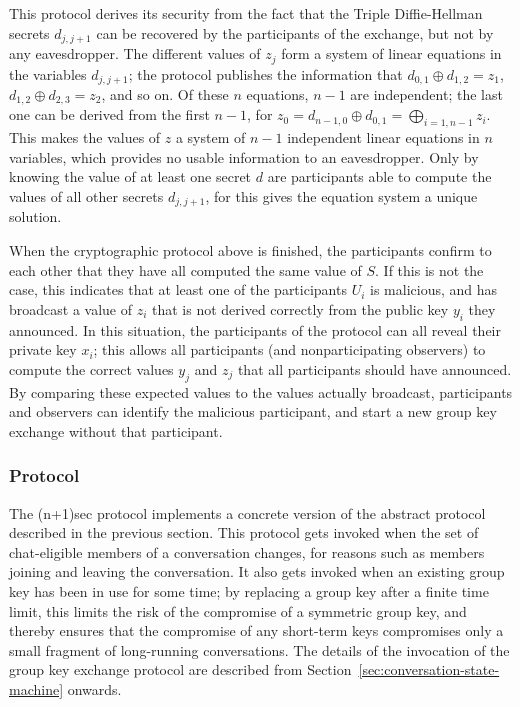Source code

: \documentclass{article}
\def\xor{\oplus}
\begin{document}
This protocol derives its security from the fact that the Triple Diffie-Hellman secrets $d_{j, j+1}$ can be recovered by the participants of the exchange, but not by any eavesdropper.
The different values of $z_j$ form a system of linear equations in the variables $d_{j, j+1}$; the protocol publishes the information that $d_{0, 1} \xor d_{1, 2} = z_{1}$, $d_{1, 2} \xor d_{2, 3} = z_2$, and so on.
Of these $n$ equations, $n - 1$ are independent; the last one can be derived from the first $n - 1$, for $z_0 = d_{n-1, 0} \xor d_{0, 1} = \bigoplus_{i=1, n-1} z_i$.
This makes the values of $z$ a system of $n - 1$ independent linear equations in $n$ variables, which provides no usable information to an eavesdropper.
Only by knowing the value of at least one secret $d$ are participants able to compute the values of all other secrets $d_{j, j+1}$, for this gives the equation system a unique solution.

When the cryptographic protocol above is finished, the participants confirm to each other that they have all computed the same value of $S$.
If this is not the case, this indicates that at least one of the participants $U_i$ is malicious, and has broadcast a value of $z_i$ that is not derived correctly from the public key $y_i$ they announced.
In this situation, the participants of the protocol can all reveal their private key $x_i$; this allows all participants (and nonparticipating observers) to compute the correct values $y_j$ and $z_j$ that all participants should have announced.
By comparing these expected values to the values actually broadcast, participants and observers can identify the malicious participant, and start a new group key exchange without that participant.


\subsubsection{Protocol}
\label{sec:cryptography/group-key-exchange/protocol}

The (n+1)sec protocol implements a concrete version of the abstract protocol described in the previous section.
This protocol gets invoked when the set of chat-eligible members of a conversation changes, for reasons such as members joining and leaving the conversation.
It also gets invoked when an existing group key has been in use for some time; by replacing a group key after a finite time limit, this limits the risk of the compromise of a symmetric group key, and thereby ensures that the compromise of any short-term keys compromises only a small fragment of long-running conversations.
The details of the invocation of the group key exchange protocol are described from Section~\ref{sec:conversation-state-machine} onwards.
\end{document}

********

▶ WHAT IS BEING ASKED: Check each line above for the word "described" and copy the ones that have it.

▶ RESULT FOR THIS EXERCISE:
The (n+1)sec protocol implements a concrete version of the abstract protocol described in the previous section.
The details of the invocation of the group key exchange protocol are described from Section~\ref{sec:conversation-state-machine} onwards.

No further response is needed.